Pasaron los años y la gente se acostumbró. El día que no llevaba la tradicional franela lucía “distinto”; era como ver a Karl Marx sin la barba o ver a la emblemática banda de rock Kiss sin maquillaje.

Hace unos años, cuando se podía, mi papá vendió la lavadora que teníamos para comprar otra, que iba a facilitar los quehaceres de la casa a todos los miembros de la familia. Al principio, pensaba que era mi imaginación, pero hasta hace poco fue que me di cuenta de las graves consecuencias de haber cambiado de aparato.

Mi novia, que no conoció mi época de adolescente, se me quedó mirando y me dijo:

— Amor, esa franela azul claro con esas letras blancas ya está como feíta. No deberías usarla más.

Mi reacción fue preguntarme: ¿Cuál franela azul? ¿Cuáles letras blancas?
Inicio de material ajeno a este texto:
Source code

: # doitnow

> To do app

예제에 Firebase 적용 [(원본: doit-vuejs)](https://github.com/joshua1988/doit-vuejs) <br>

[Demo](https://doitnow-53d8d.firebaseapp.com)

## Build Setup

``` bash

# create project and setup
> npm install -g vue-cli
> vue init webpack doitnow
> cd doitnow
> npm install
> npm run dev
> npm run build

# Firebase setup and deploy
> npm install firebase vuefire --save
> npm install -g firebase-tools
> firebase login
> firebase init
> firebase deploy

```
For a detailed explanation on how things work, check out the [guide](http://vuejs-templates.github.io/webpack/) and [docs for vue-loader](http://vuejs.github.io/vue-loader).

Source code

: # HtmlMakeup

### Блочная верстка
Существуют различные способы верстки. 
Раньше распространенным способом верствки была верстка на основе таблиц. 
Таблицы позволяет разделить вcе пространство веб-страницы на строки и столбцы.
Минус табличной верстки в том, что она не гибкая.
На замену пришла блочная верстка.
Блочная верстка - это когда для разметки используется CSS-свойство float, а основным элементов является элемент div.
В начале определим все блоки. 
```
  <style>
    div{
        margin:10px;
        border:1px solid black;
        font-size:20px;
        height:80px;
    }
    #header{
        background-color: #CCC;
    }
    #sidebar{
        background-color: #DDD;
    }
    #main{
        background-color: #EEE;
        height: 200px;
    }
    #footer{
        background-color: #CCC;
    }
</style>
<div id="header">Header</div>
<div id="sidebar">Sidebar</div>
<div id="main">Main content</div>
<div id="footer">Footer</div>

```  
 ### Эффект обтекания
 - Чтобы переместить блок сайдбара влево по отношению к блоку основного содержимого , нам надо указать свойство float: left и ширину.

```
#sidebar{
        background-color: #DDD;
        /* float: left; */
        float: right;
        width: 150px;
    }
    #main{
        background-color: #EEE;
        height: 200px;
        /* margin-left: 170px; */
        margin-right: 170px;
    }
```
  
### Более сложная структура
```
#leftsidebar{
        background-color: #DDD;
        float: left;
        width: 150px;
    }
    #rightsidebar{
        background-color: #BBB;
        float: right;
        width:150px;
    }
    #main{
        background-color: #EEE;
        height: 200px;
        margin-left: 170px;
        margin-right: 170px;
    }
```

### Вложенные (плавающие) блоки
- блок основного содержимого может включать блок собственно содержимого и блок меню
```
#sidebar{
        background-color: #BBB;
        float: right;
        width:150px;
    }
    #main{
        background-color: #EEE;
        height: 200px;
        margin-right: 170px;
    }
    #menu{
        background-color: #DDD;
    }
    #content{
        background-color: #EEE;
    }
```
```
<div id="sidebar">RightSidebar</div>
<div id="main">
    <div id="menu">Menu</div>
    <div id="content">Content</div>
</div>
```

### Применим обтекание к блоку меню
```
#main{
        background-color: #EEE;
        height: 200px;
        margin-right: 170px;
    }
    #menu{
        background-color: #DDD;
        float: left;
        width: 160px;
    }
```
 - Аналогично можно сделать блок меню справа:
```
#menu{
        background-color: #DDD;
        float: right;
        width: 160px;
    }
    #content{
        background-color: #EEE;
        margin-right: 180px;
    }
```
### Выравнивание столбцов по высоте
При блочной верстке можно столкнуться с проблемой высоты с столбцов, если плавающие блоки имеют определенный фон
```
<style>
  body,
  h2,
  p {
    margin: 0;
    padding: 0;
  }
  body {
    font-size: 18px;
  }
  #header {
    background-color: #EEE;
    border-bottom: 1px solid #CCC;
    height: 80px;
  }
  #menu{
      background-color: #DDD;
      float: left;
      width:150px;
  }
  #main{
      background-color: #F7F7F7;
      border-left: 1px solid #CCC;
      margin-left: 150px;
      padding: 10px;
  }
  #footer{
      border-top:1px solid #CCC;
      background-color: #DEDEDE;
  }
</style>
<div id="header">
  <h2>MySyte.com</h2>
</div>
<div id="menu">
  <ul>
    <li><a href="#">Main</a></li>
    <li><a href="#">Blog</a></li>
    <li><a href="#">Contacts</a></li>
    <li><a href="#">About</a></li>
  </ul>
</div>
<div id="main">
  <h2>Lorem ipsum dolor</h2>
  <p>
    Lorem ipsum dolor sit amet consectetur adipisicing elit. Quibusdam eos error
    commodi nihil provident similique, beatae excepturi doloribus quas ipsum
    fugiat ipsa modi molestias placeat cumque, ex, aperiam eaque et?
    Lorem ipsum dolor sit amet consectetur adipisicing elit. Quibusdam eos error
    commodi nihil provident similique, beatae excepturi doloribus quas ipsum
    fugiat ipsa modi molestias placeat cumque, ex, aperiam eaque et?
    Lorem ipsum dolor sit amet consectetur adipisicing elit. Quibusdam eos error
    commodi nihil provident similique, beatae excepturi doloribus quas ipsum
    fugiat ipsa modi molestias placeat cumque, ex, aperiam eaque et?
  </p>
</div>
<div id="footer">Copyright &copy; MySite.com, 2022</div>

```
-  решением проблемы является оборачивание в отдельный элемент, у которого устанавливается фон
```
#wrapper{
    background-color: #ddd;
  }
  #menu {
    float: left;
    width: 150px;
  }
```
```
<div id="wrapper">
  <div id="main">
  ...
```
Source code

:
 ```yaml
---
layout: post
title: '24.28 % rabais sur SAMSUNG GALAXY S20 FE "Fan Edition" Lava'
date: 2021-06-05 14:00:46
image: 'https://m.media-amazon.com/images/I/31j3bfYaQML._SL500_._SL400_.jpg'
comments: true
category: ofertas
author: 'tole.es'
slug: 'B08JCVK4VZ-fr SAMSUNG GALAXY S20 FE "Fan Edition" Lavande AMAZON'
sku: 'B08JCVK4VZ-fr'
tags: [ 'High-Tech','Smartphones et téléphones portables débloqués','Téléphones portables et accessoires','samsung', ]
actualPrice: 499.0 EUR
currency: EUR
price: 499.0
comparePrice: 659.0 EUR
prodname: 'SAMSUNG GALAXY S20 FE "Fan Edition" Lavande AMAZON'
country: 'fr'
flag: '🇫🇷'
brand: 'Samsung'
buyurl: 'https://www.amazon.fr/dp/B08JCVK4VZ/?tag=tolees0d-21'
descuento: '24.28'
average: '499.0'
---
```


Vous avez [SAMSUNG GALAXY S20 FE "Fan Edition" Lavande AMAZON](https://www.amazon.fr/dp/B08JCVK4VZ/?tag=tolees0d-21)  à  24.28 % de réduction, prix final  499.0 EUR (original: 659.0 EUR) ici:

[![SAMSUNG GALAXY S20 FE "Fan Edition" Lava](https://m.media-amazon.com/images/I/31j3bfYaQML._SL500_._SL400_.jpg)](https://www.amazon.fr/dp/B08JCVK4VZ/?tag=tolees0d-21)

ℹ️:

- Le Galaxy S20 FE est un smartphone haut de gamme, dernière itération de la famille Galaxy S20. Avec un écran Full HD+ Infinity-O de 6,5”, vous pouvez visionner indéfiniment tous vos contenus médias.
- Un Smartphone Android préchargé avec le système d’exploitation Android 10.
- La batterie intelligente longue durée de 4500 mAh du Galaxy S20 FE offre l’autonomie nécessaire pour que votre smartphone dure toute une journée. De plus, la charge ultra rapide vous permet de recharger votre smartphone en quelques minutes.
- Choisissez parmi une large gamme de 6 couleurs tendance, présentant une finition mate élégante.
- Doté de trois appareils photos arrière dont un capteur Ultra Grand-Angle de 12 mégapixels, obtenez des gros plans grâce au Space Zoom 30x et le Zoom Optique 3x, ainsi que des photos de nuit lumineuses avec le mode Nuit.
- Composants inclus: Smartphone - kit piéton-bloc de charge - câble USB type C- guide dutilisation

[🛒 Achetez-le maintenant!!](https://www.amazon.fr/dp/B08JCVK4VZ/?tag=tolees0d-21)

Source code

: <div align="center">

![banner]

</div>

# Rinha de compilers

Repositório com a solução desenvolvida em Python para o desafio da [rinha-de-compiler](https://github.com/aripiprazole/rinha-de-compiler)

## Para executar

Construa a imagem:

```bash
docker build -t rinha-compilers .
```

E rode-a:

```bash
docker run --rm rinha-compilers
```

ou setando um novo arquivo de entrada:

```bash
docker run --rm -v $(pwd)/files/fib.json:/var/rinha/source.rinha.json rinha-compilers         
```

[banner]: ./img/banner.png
Mi mente, acostumbrada a ver a diario la misma ropita, no se había percatado que “la mejor franela del mundo”, “mi carne salada”, estaba desteñida hasta los tequeteques, tenía cuatro huecos y de paso estaba tan estirada que ya me parecía a un cantante de rap en plena Dieta de Maduro®.

La costumbre distorsiona la realidad y más cuando no se tienen referencias externas de lo que uno ve a diario y que se vuelven costumbre.

He escuchado desde que era un niño la frase “Venezuela es el mejor país del mundo” y otras cosas como “tenemos petróleo”, “aquí están las mujeres más hermosas”, “somos un país rico”; pare usted de contar esas frases soberbias que nos inculcaron desde pequeños.

Acostumbrados a lo bonito de la Venezuela de hace 20, 30 y 40 años fuimos creciendo con el chip de “somos ricos”,  sin caer en cuenta de la decadencia en la que poco a poco nos fuimos sumergiendo, tras mucho tiempo de mala administración política y social. Vino el lobo y nos comió; el lobo que nos advertía Arturo Uslar Pietri, el que se podía cazar con la famosa siembra del petróleo.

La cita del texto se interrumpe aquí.